» Material to process:
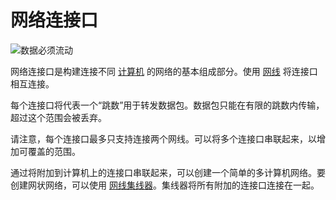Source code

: # 网络连接口
![数据必须流动](block:oc2:network_connector)

网络连接口是构建连接不同 [计算机](computer.md) 的网络的基本组成部分。使用 [网线](../item/network_cable.md) 将连接口相互连接。

每个连接口将代表一个“跳数”用于转发数据包。数据包只能在有限的跳数内传输，超过这个范围会被丢弃。

请注意，每个连接口最多只支持连接两个网线。可以将多个连接口串联起来，以增加可覆盖的范围。

通过将附加到计算机上的连接口串联起来，可以创建一个简单的多计算机网络。要创建网状网络，可以使用 [网线集线器](network_hub.md)。集线器将所有附加的连接口连接在一起。
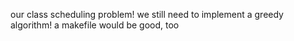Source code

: our class scheduling problem!
we still need to implement a greedy algorithm!
a makefile would be good, too
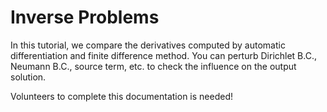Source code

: # Inverse Problems

In this tutorial, we compare the derivatives computed by automatic differentiation and finite difference method. You can perturb Dirichlet B.C., Neumann B.C., source term, etc. to check the influence on the output solution.

Volunteers to complete this documentation is needed!
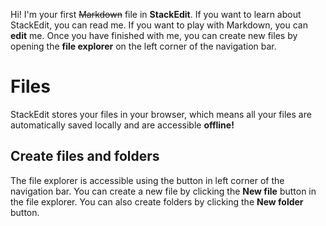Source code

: Hi! I'm your first ~~Markdown~~ file in **StackEdit**. If you want to learn about StackEdit, you can read me. If you want to play with Markdown, you can **edit** me. Once you have finished with me, you can create new files by opening the **file explorer** on the left corner of the navigation bar.
# Files

StackEdit stores your files in your browser, which means all your files are automatically saved locally and are accessible **offline!**

## Create files and folders

The file explorer is accessible using the button in left corner of the navigation bar. You can create a new file by clicking the **New file** button in the file explorer. You can also create folders by clicking the **New folder** button.
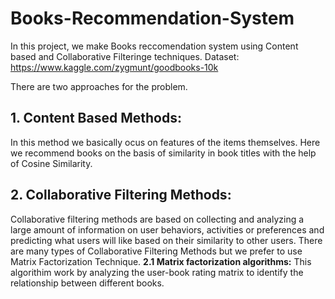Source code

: # Books-Recommendation-System
In this project, we make Books reccomendation system using Content based and Collaborative Filteringe techniques.
Dataset: https://www.kaggle.com/zygmunt/goodbooks-10k

There are two approaches for the problem.
## 1. Content Based Methods: 
In this method we basically ocus on features of the items themselves. Here we recommend books on the basis of similarity in book titles with the help of  Cosine Similarity. 

## 2. Collaborative Filtering Methods: 
Collaborative filtering methods are based on collecting and analyzing a large amount of information on user behaviors, activities or preferences and predicting what users will like based on their similarity to other users. There are many types of Collaborative Filtering Methods but we prefer to use Matrix Factorization Technique.
   **2.1 Matrix factorization algorithms:** This algorithim work by analyzing the user-book rating matrix to identify the relationship between different books. 
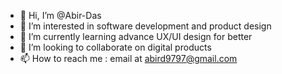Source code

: - 👋 Hi, I’m @Abir-Das
- 👀 I’m interested in software development and product design
- 🌱 I’m currently learning advance UX/UI design for better 
- 💞️ I’m looking to collaborate on digital products
- 📫 How to reach me : email at abird9797@gmail.com

<!---
Abir-Das/Abir-Das is a ✨ special ✨ repository because its `README.md` (this file) appears on your GitHub profile.
You can click the Preview link to take a look at your changes.
--->
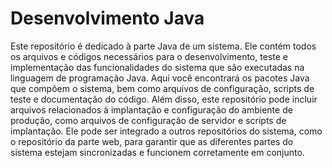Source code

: # Desenvolvimento Java
Este repositório é dedicado à parte Java de um sistema. Ele contém todos os arquivos e códigos necessários para o desenvolvimento, teste e implementação das funcionalidades do sistema que são executadas na linguagem de programação Java.
Aqui você encontrará os pacotes Java que compõem o sistema, bem como arquivos de configuração, scripts de teste e documentação do código.
Além disso, este repositório pode incluir arquivos relacionados à implantação e configuração do ambiente de produção, como arquivos de configuração de servidor e scripts de implantação. Ele pode ser integrado a outros repositórios do sistema, como o repositório da parte web, para garantir que as diferentes partes do sistema estejam sincronizadas e funcionem corretamente em conjunto.
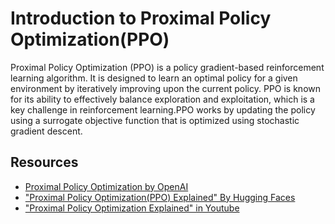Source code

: # Introduction to Proximal Policy Optimization(PPO)
Proximal Policy Optimization (PPO) is a policy gradient-based reinforcement learning algorithm. It is designed to learn an optimal policy for a given environment by iteratively improving upon the current policy. PPO is known for its ability to effectively balance exploration and exploitation, which is a key challenge in reinforcement learning.PPO works by updating the policy using a surrogate objective function that is optimized using stochastic gradient descent.

## Resources
- [Proximal Policy Optimization by OpenAI](https://spinningup.openai.com/en/latest/algorithms/ppo.html)
- ["Proximal Policy Optimization(PPO) Explained" By Hugging Faces](https://towardsdatascience.com/proximal-policy-optimization-ppo-explained-abed1952457b)
- ["Proximal Policy Optimization Explained" in Youtube](https://youtu.be/HrapVFNBN64)
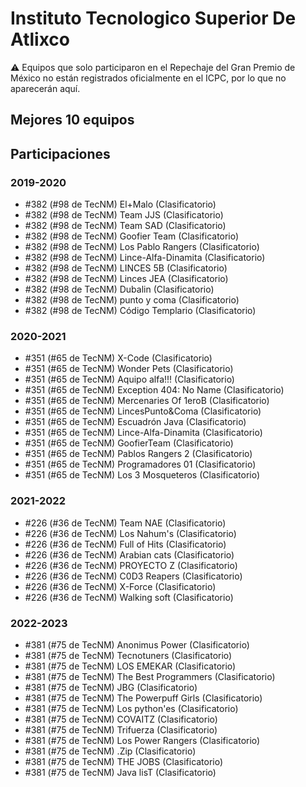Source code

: # Instituto Tecnologico Superior De Atlixco

:warning: Equipos que solo participaron en el Repechaje del Gran Premio de México no están registrados oficialmente en el ICPC, por lo que no aparecerán aquí.

## Mejores 10 equipos


## Participaciones

### 2019-2020

- #382 (#98 de TecNM) El+Malo (Clasificatorio)
- #382 (#98 de TecNM) Team JJS (Clasificatorio)
- #382 (#98 de TecNM) Team SAD (Clasificatorio)
- #382 (#98 de TecNM) Goofier Team (Clasificatorio)
- #382 (#98 de TecNM) Los Pablo Rangers (Clasificatorio)
- #382 (#98 de TecNM) Lince-Alfa-Dinamita (Clasificatorio)
- #382 (#98 de TecNM) LINCES 5B (Clasificatorio)
- #382 (#98 de TecNM) Linces JEA (Clasificatorio)
- #382 (#98 de TecNM) Dubalin (Clasificatorio)
- #382 (#98 de TecNM) punto y coma (Clasificatorio)
- #382 (#98 de TecNM) Código Templario (Clasificatorio)

### 2020-2021

- #351 (#65 de TecNM) X-Code (Clasificatorio)
- #351 (#65 de TecNM)  Wonder Pets (Clasificatorio)
- #351 (#65 de TecNM) Aquipo alfa!!! (Clasificatorio)
- #351 (#65 de TecNM) Exception 404: No Name (Clasificatorio)
- #351 (#65 de TecNM) Mercenaries Of 1eroB (Clasificatorio)
- #351 (#65 de TecNM) LincesPunto&Coma (Clasificatorio)
- #351 (#65 de TecNM) Escuadrón Java (Clasificatorio)
- #351 (#65 de TecNM) Lince-Alfa-Dinamita (Clasificatorio)
- #351 (#65 de TecNM) GoofierTeam (Clasificatorio)
- #351 (#65 de TecNM) Pablos Rangers 2 (Clasificatorio)
- #351 (#65 de TecNM) Programadores 01 (Clasificatorio)
- #351 (#65 de TecNM) Los 3 Mosqueteros (Clasificatorio)

### 2021-2022

- #226 (#36 de TecNM) Team NAE (Clasificatorio)
- #226 (#36 de TecNM) Los Nahum's (Clasificatorio)
- #226 (#36 de TecNM) Full of Hits (Clasificatorio)
- #226 (#36 de TecNM) Arabian cats (Clasificatorio)
- #226 (#36 de TecNM) PROYECTO Z (Clasificatorio)
- #226 (#36 de TecNM) C0D3 Reapers (Clasificatorio)
- #226 (#36 de TecNM) X-Force (Clasificatorio)
- #226 (#36 de TecNM) Walking soft (Clasificatorio)

### 2022-2023

- #381 (#75 de TecNM) Anonimus Power (Clasificatorio)
- #381 (#75 de TecNM) Tecnotuners (Clasificatorio)
- #381 (#75 de TecNM) LOS EMEKAR (Clasificatorio)
- #381 (#75 de TecNM) The Best Programmers (Clasificatorio)
- #381 (#75 de TecNM) JBG (Clasificatorio)
- #381 (#75 de TecNM) The Powerpuff Girls (Clasificatorio)
- #381 (#75 de TecNM) Los python'es (Clasificatorio)
- #381 (#75 de TecNM) COVAITZ (Clasificatorio)
- #381 (#75 de TecNM) Trifuerza (Clasificatorio)
- #381 (#75 de TecNM) Los Power Rangers (Clasificatorio)
- #381 (#75 de TecNM) .Zip (Clasificatorio)
- #381 (#75 de TecNM) THE JOBS (Clasificatorio)
- #381 (#75 de TecNM) Java lisT (Clasificatorio)



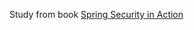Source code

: Study from book [Spring Security in Action](https://www.manning.com/books/spring-security-in-action)
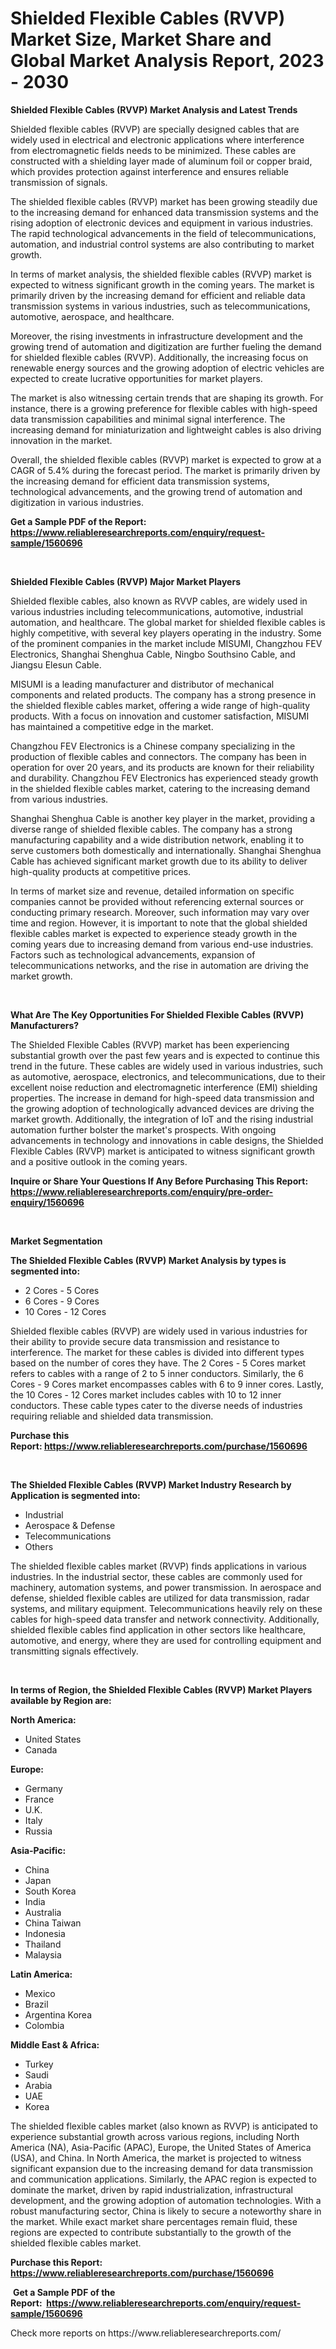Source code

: <p><h1>Shielded Flexible Cables (RVVP) Market Size, Market Share and Global Market Analysis Report, 2023 - 2030</h1></p><p><strong>Shielded Flexible Cables (RVVP) Market Analysis and Latest Trends</strong></p>
<p><p>Shielded flexible cables (RVVP) are specially designed cables that are widely used in electrical and electronic applications where interference from electromagnetic fields needs to be minimized. These cables are constructed with a shielding layer made of aluminum foil or copper braid, which provides protection against interference and ensures reliable transmission of signals.</p><p>The shielded flexible cables (RVVP) market has been growing steadily due to the increasing demand for enhanced data transmission systems and the rising adoption of electronic devices and equipment in various industries. The rapid technological advancements in the field of telecommunications, automation, and industrial control systems are also contributing to market growth.</p><p>In terms of market analysis, the shielded flexible cables (RVVP) market is expected to witness significant growth in the coming years. The market is primarily driven by the increasing demand for efficient and reliable data transmission systems in various industries, such as telecommunications, automotive, aerospace, and healthcare.</p><p>Moreover, the rising investments in infrastructure development and the growing trend of automation and digitization are further fueling the demand for shielded flexible cables (RVVP). Additionally, the increasing focus on renewable energy sources and the growing adoption of electric vehicles are expected to create lucrative opportunities for market players.</p><p>The market is also witnessing certain trends that are shaping its growth. For instance, there is a growing preference for flexible cables with high-speed data transmission capabilities and minimal signal interference. The increasing demand for miniaturization and lightweight cables is also driving innovation in the market.</p><p>Overall, the shielded flexible cables (RVVP) market is expected to grow at a CAGR of 5.4% during the forecast period. The market is primarily driven by the increasing demand for efficient data transmission systems, technological advancements, and the growing trend of automation and digitization in various industries.</p></p>
<p><strong>Get a Sample PDF of the Report:&nbsp; <a href="https://www.reliableresearchreports.com/enquiry/request-sample/1560696">https://www.reliableresearchreports.com/enquiry/request-sample/1560696</a></strong></p>
<p>&nbsp;</p>
<p><strong>Shielded Flexible Cables (RVVP) Major Market Players</strong></p>
<p><p>Shielded flexible cables, also known as RVVP cables, are widely used in various industries including telecommunications, automotive, industrial automation, and healthcare. The global market for shielded flexible cables is highly competitive, with several key players operating in the industry. Some of the prominent companies in the market include MISUMI, Changzhou FEV Electronics, Shanghai Shenghua Cable, Ningbo Southsino Cable, and Jiangsu Elesun Cable.</p><p>MISUMI is a leading manufacturer and distributor of mechanical components and related products. The company has a strong presence in the shielded flexible cables market, offering a wide range of high-quality products. With a focus on innovation and customer satisfaction, MISUMI has maintained a competitive edge in the market.</p><p>Changzhou FEV Electronics is a Chinese company specializing in the production of flexible cables and connectors. The company has been in operation for over 20 years, and its products are known for their reliability and durability. Changzhou FEV Electronics has experienced steady growth in the shielded flexible cables market, catering to the increasing demand from various industries.</p><p>Shanghai Shenghua Cable is another key player in the market, providing a diverse range of shielded flexible cables. The company has a strong manufacturing capability and a wide distribution network, enabling it to serve customers both domestically and internationally. Shanghai Shenghua Cable has achieved significant market growth due to its ability to deliver high-quality products at competitive prices.</p><p>In terms of market size and revenue, detailed information on specific companies cannot be provided without referencing external sources or conducting primary research. Moreover, such information may vary over time and region. However, it is important to note that the global shielded flexible cables market is expected to experience steady growth in the coming years due to increasing demand from various end-use industries. Factors such as technological advancements, expansion of telecommunications networks, and the rise in automation are driving the market growth.</p></p>
<p>&nbsp;</p>
<p><strong>What Are The Key Opportunities For Shielded Flexible Cables (RVVP) Manufacturers?</strong></p>
<p><p>The Shielded Flexible Cables (RVVP) market has been experiencing substantial growth over the past few years and is expected to continue this trend in the future. These cables are widely used in various industries, such as automotive, aerospace, electronics, and telecommunications, due to their excellent noise reduction and electromagnetic interference (EMI) shielding properties. The increase in demand for high-speed data transmission and the growing adoption of technologically advanced devices are driving the market growth. Additionally, the integration of IoT and the rising industrial automation further bolster the market's prospects. With ongoing advancements in technology and innovations in cable designs, the Shielded Flexible Cables (RVVP) market is anticipated to witness significant growth and a positive outlook in the coming years.</p></p>
<p><strong>Inquire or Share Your Questions If Any Before Purchasing This Report: <a href="https://www.reliableresearchreports.com/enquiry/pre-order-enquiry/1560696">https://www.reliableresearchreports.com/enquiry/pre-order-enquiry/1560696</a></strong></p>
<p>&nbsp;</p>
<p><strong>Market Segmentation</strong></p>
<p><strong>The Shielded Flexible Cables (RVVP) Market Analysis by types is segmented into:</strong></p>
<p><ul><li>2 Cores - 5 Cores</li><li>6 Cores - 9 Cores</li><li>10 Cores - 12 Cores</li></ul></p>
<p><p>Shielded flexible cables (RVVP) are widely used in various industries for their ability to provide secure data transmission and resistance to interference. The market for these cables is divided into different types based on the number of cores they have. The 2 Cores - 5 Cores market refers to cables with a range of 2 to 5 inner conductors. Similarly, the 6 Cores - 9 Cores market encompasses cables with 6 to 9 inner cores. Lastly, the 10 Cores - 12 Cores market includes cables with 10 to 12 inner conductors. These cable types cater to the diverse needs of industries requiring reliable and shielded data transmission.</p></p>
<p><strong>Purchase this Report:&nbsp;<a href="https://www.reliableresearchreports.com/purchase/1560696">https://www.reliableresearchreports.com/purchase/1560696</a></strong></p>
<p>&nbsp;</p>
<p><strong>The Shielded Flexible Cables (RVVP) Market Industry Research by Application is segmented into:</strong></p>
<p><ul><li>Industrial</li><li>Aerospace & Defense</li><li>Telecommunications</li><li>Others</li></ul></p>
<p><p>The shielded flexible cables market (RVVP) finds applications in various industries. In the industrial sector, these cables are commonly used for machinery, automation systems, and power transmission. In aerospace and defense, shielded flexible cables are utilized for data transmission, radar systems, and military equipment. Telecommunications heavily rely on these cables for high-speed data transfer and network connectivity. Additionally, shielded flexible cables find application in other sectors like healthcare, automotive, and energy, where they are used for controlling equipment and transmitting signals effectively.</p></p>
<p>&nbsp;</p>
<p><strong>In terms of Region, the Shielded Flexible Cables (RVVP) Market Players available by Region are:</strong></p>
<p>
    <p> <strong> North America: </strong>
        <ul>
            <li>United States</li>
            <li>Canada</li>
        </ul>
        </p> 
    <p> <strong> Europe: </strong>
        <ul>
            <li>Germany</li>
            <li>France</li>
            <li>U.K.</li>
            <li>Italy</li>
            <li>Russia</li>
        </ul>
        </p> 
    <p> <strong> Asia-Pacific: </strong>
        <ul>
            <li>China</li>
            <li>Japan</li>
            <li>South Korea</li>
            <li>India</li>
            <li>Australia</li>
            <li>China Taiwan</li>
            <li>Indonesia</li>
            <li>Thailand</li>
            <li>Malaysia</li>
        </ul>
        </p> 
    <p> <strong> Latin America: </strong>
        <ul>
            <li>Mexico</li>
            <li>Brazil</li>
            <li>Argentina Korea</li>
            <li>Colombia</li>
        </ul>
        </p> 
    <p> <strong> Middle East & Africa: </strong>
        <ul>
            <li>Turkey</li>
            <li>Saudi</li>
            <li>Arabia</li>
            <li>UAE</li>
            <li>Korea</li>
        </ul>
    </p>
    </p>
<p><p>The shielded flexible cables market (also known as RVVP) is anticipated to experience substantial growth across various regions, including North America (NA), Asia-Pacific (APAC), Europe, the United States of America (USA), and China. In North America, the market is projected to witness significant expansion due to the increasing demand for data transmission and communication applications. Similarly, the APAC region is expected to dominate the market, driven by rapid industrialization, infrastructural development, and the growing adoption of automation technologies. With a robust manufacturing sector, China is likely to secure a noteworthy share in the market. While exact market share percentages remain fluid, these regions are expected to contribute substantially to the growth of the shielded flexible cables market.</p></p>
<p><strong>Purchase this Report: <a href="https://www.reliableresearchreports.com/purchase/1560696">https://www.reliableresearchreports.com/purchase/1560696</a></strong></p>
<p>&nbsp;<strong>Get a Sample PDF of the Report:&nbsp;&nbsp;<a href="https://www.reliableresearchreports.com/enquiry/request-sample/1560696">https://www.reliableresearchreports.com/enquiry/request-sample/1560696</a></strong></p>
<p><strong></strong></p>
<p>Check more reports on https://www.reliableresearchreports.com/</p>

» Problem: Among the lines above, return those that hold the word "corner".

» Answer to this task:
: Hi! I'm your first ~~Markdown~~ file in **StackEdit**. If you want to learn about StackEdit, you can read me. If you want to play with Markdown, you can **edit** me. Once you have finished with me, you can create new files by opening the **file explorer** on the left corner of the navigation bar.
The file explorer is accessible using the button in left corner of the navigation bar. You can create a new file by clicking the **New file** button in the file explorer. You can also create folders by clicking the **New folder** button.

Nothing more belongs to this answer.